You can use the from_json method to transform your json column to a structtype column. You can then break this column into different columns as is your case. But, you have to keep in mind that the json should have a uniform format otherwise the result may not be as desired.
You can refer to the following code:
val df = spark.createDataFrame(Seq(
("A", "B", "{\"Name\":\"xyz\",\"Address\":\"NYC\",\"title\":\"engg\"}"),
("C", "D", "{\"Name\":\"mnp\",\"Address\":\"MIC\",\"title\":\"data\"}"),
("E", "F", "{\"Name\":\"pqr\",\"Address\":\"MNN\",\"title\":\"bi\"}")
)).toDF("col_1", "col_2", "col_json")
The input dataframe is as follows:
scala> df.show(false)
+-----+-----+---------------------------------------------+
|col_1|col_2|col_json |
+-----+-----+---------------------------------------------+
|A |B |{"Name":"xyz","Address":"NYC","title":"engg"}|
|C |D |{"Name":"mnp","Address":"MIC","title":"data"}|
|E |F |{"Name":"pqr","Address":"MNN","title":"bi"} |
+-----+-----+---------------------------------------------+
Now, we will find out the schema col_schema
for the json column so that it can be applied to the col_json
column
val col_schema = spark.read.json(df.select(col("col_json")).as[String]).schema
val outputDF = df.withColumn("new_col", from_json(col("col_json"), col_schema)).select("col_1", "col_2", "new_col.*")
The result will be as follows:
scala> outputDF.show(false)
+-----+-----+-------+----+-----+
|col_1|col_2|Address|Name|title|
+-----+-----+-------+----+-----+
|A |B |NYC |xyz |engg |
|C |D |MIC |mnp |data |
|E |F |MNN |pqr |bi |
+-----+-----+-------+----+-----+
The scala code that worked for me is:
import org.apache.spark.sql.SparkSession
import org.apache.spark.sql.functions.{col, from_json}
import scala.collection.Seq
object Sample{
def main(args: Array[String]): Unit = {
val spark = SparkSession.builder().master("local[*]").getOrCreate()

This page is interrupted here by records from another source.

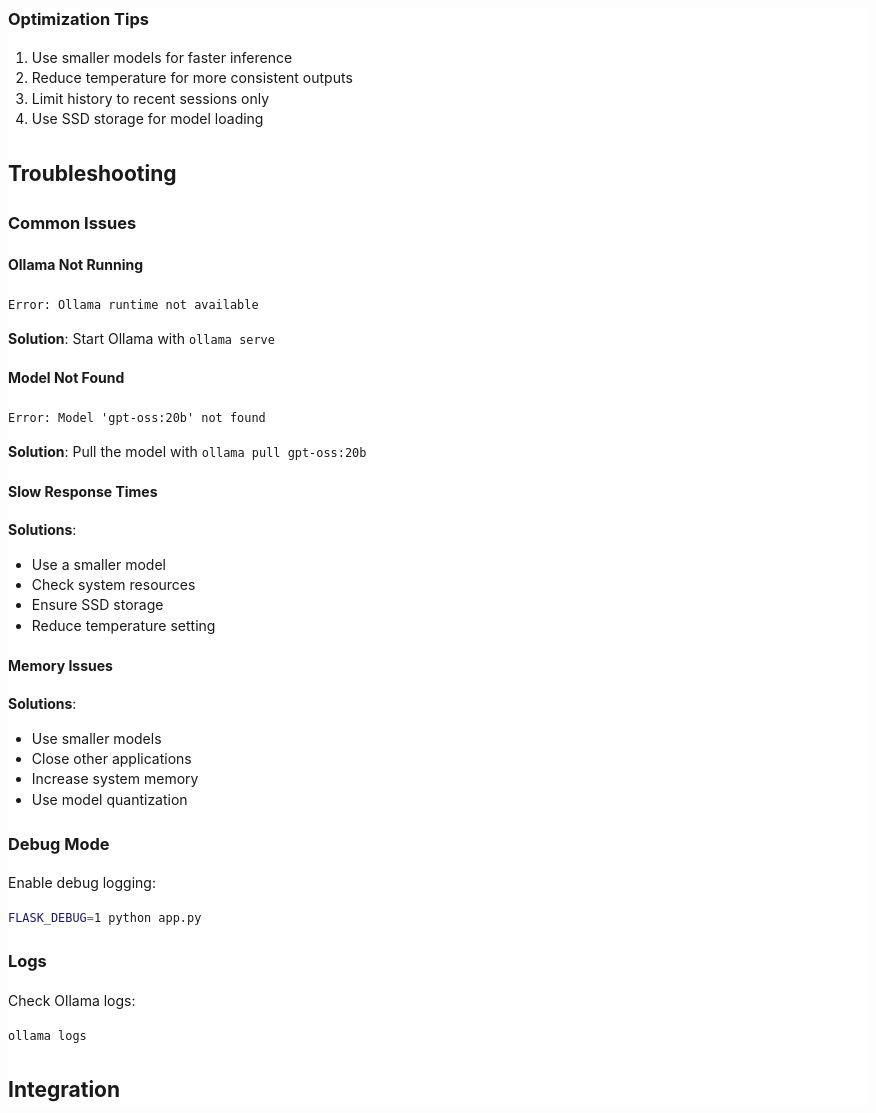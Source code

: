 ### Optimization Tips
1. Use smaller models for faster inference
2. Reduce temperature for more consistent outputs
3. Limit history to recent sessions only
4. Use SSD storage for model loading

## Troubleshooting

### Common Issues

#### Ollama Not Running
```
Error: Ollama runtime not available
```
**Solution**: Start Ollama with `ollama serve`

#### Model Not Found
```
Error: Model 'gpt-oss:20b' not found
```
**Solution**: Pull the model with `ollama pull gpt-oss:20b`

#### Slow Response Times
**Solutions**:
- Use a smaller model
- Check system resources
- Ensure SSD storage
- Reduce temperature setting

#### Memory Issues
**Solutions**:
- Use smaller models
- Close other applications
- Increase system memory
- Use model quantization

### Debug Mode

Enable debug logging:
```bash
FLASK_DEBUG=1 python app.py
```

### Logs

Check Ollama logs:
```bash
ollama logs
```

## Integration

val df = spark.createDataFrame(Seq(
("A", "B", "{\"Name\":\"xyz\",\"Address\":\"NYC\",\"title\":\"engg\"}"),
("C", "D", "{\"Name\":\"mnp\",\"Address\":\"MIC\",\"title\":\"data\"}"),
("E", "F", "{\"Name\":\"pqr\",\"Address\":\"MNN\",\"title\":\"bi\"}")
)).toDF("col_1", "col_2", "col_json")
import spark.implicits._
val col_schema = spark.read.json(df.select("col_json").as[String]).schema
val outputDF = df.withColumn("new_col", from_json(col("col_json"), col_schema)).select("col_1", "col_2", "new_col.*")
outputDF.show(false)
}
}